* _What is needed_:
Give back, word for word, the line that contains "第二步：配置pojo实体类选项" and every line that follows it in the data below.

* _Data for analysis_:
■ ■ ■ ■ ■ ■ ■

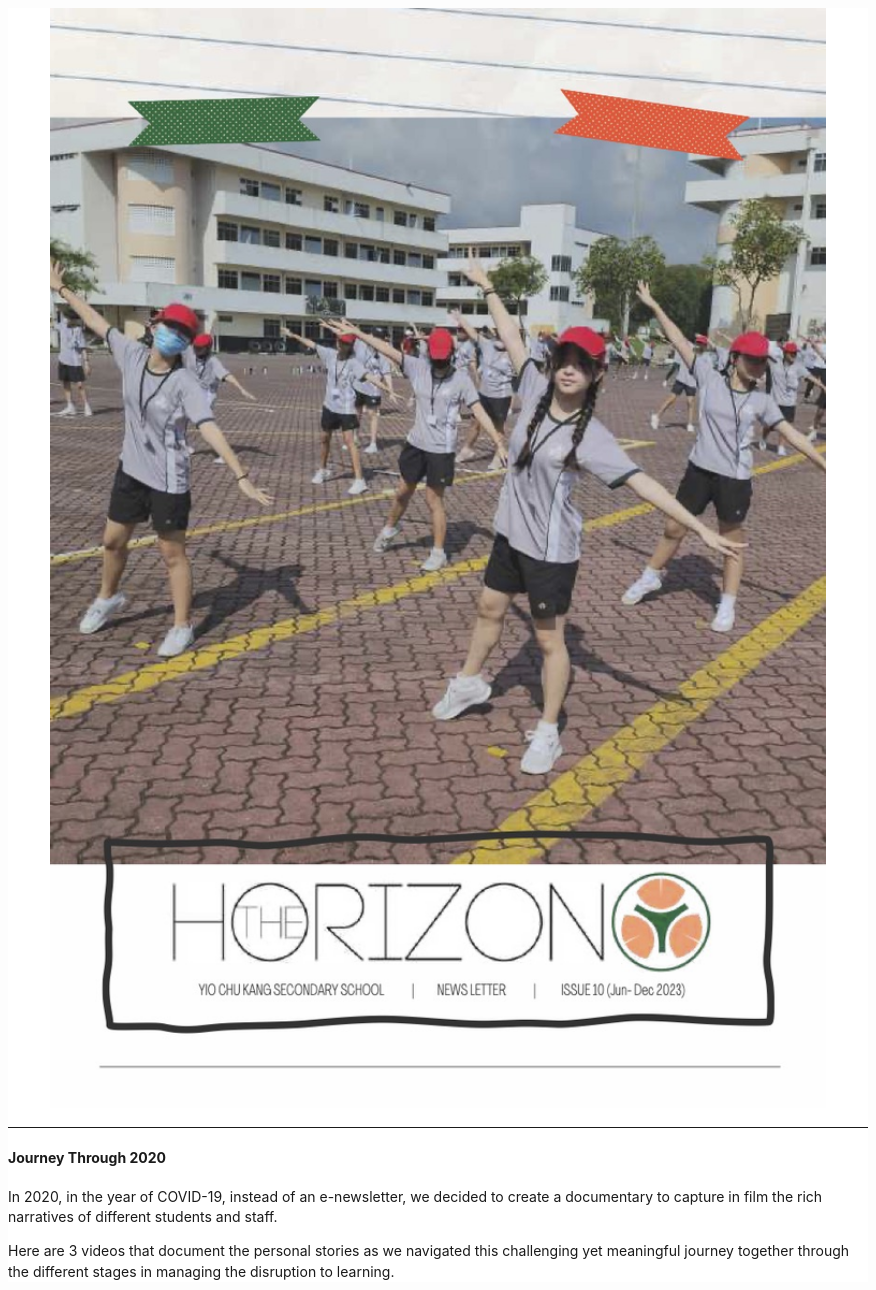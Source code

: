 <img style="width: 100%" height="auto" width="100%" alt="" src="/images/Our%20Experience/The%20Horizon%20(newsletter)/the_horizon_sem_2_2023_issue_10.jpg">
</div>
<hr>
<h4><strong>Journey Through 2020</strong></h4>
<p>In 2020, in the year of COVID-19, instead of an e-newsletter, we decided
to create a documentary to capture in film the rich narratives of different
students and staff.</p>
<p>Here are 3 videos that document the personal stories as we navigated this
challenging yet meaningful journey together through the different stages
in managing the disruption to learning.</p>
<div class="iframe-wrapper">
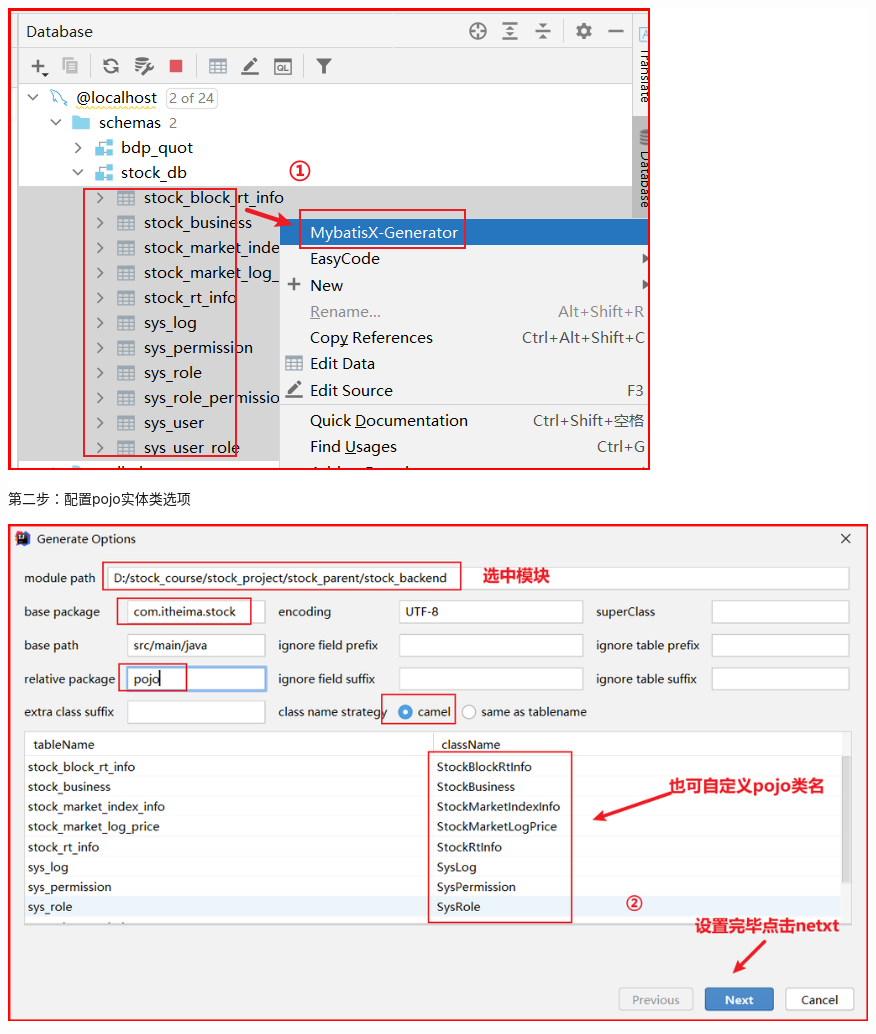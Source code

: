 ![image-20211229213310376](img/image-20211229213310376.png)

第二步：配置pojo实体类选项

![image-20211229213519751](img/image-20211229213519751.png)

■ ■ ■ ■ ■ ■ ■

* _Answer below_:
第二步：配置pojo实体类选项

![image-20211229213519751](img/image-20211229213519751.png)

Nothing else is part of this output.